§ **Try it**
In the records, find every line with the word "sous" and copy it out.

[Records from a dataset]
---
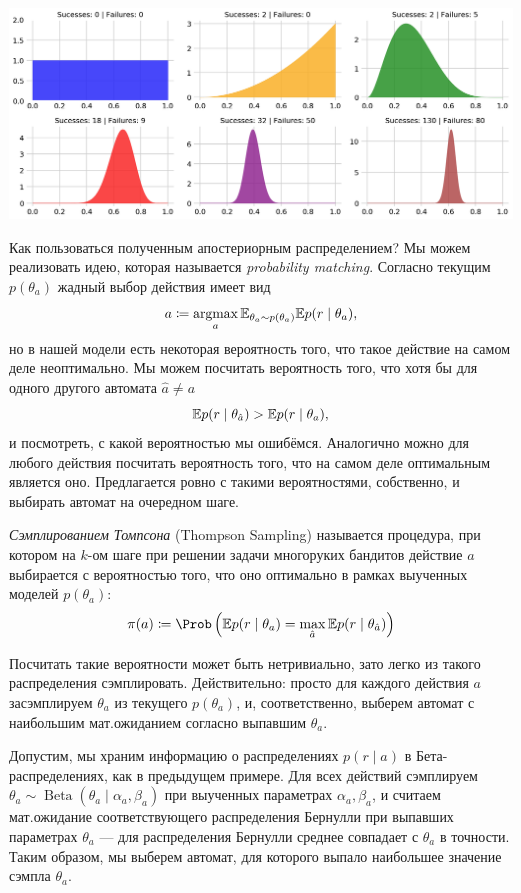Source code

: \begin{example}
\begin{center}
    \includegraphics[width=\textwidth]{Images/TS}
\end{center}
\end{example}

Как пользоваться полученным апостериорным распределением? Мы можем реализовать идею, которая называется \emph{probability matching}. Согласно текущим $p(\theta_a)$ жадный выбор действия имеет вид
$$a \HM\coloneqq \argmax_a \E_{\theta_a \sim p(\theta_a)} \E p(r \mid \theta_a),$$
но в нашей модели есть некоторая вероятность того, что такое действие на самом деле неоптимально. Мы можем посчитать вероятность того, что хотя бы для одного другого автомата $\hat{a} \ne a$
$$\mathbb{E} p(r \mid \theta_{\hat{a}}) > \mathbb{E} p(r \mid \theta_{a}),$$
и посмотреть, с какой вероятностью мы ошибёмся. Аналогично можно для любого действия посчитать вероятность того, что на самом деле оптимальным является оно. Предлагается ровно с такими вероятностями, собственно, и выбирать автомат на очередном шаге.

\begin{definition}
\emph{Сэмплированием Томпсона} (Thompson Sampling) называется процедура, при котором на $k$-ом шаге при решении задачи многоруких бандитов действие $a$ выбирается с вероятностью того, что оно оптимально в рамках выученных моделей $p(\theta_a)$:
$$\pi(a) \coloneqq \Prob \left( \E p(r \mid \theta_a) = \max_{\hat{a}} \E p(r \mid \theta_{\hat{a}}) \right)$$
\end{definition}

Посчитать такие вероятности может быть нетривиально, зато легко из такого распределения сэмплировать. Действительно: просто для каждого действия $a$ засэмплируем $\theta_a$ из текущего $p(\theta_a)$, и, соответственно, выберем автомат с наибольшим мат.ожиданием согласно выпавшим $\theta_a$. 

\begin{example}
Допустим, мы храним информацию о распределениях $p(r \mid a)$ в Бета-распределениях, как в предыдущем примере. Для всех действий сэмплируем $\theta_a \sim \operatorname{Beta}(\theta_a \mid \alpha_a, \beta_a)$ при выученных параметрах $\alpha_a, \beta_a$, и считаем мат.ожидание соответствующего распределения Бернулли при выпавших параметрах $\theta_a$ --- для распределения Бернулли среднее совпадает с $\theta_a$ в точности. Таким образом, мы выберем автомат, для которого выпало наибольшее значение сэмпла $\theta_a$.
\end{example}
---
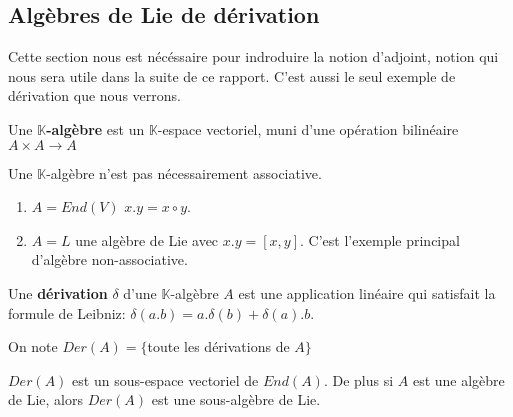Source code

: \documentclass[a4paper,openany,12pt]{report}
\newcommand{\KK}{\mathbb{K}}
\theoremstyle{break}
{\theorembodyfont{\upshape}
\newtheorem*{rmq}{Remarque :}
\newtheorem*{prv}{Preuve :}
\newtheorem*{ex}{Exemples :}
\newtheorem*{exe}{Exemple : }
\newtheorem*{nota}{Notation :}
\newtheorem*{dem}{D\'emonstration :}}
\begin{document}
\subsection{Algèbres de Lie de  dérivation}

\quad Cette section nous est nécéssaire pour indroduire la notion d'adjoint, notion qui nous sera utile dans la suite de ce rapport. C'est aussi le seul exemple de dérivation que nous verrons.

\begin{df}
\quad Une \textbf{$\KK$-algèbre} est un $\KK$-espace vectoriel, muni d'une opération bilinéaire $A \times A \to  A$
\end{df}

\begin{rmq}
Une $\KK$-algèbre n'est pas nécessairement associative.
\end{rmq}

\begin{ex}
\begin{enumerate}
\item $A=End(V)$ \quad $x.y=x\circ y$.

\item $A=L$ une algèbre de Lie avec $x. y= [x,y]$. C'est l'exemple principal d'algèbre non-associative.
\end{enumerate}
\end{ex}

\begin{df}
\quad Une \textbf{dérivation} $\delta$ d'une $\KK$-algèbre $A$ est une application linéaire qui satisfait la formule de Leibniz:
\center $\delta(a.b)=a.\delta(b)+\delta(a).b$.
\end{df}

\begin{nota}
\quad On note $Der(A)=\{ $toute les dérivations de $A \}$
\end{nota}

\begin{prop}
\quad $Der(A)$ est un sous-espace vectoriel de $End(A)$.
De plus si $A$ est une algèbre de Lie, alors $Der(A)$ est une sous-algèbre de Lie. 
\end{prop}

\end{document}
---
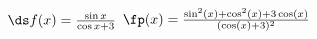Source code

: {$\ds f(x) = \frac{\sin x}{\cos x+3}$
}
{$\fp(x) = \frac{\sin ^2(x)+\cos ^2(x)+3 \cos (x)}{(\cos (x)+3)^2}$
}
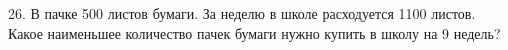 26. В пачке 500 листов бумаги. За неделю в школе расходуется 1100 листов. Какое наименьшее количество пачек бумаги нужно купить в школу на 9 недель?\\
---
§ **Response below**
\quad $Der(A)$ est un sous-espace vectoriel de $End(A)$.
De plus si $A$ est une algèbre de Lie, alors $Der(A)$ est une sous-algèbre de Lie. 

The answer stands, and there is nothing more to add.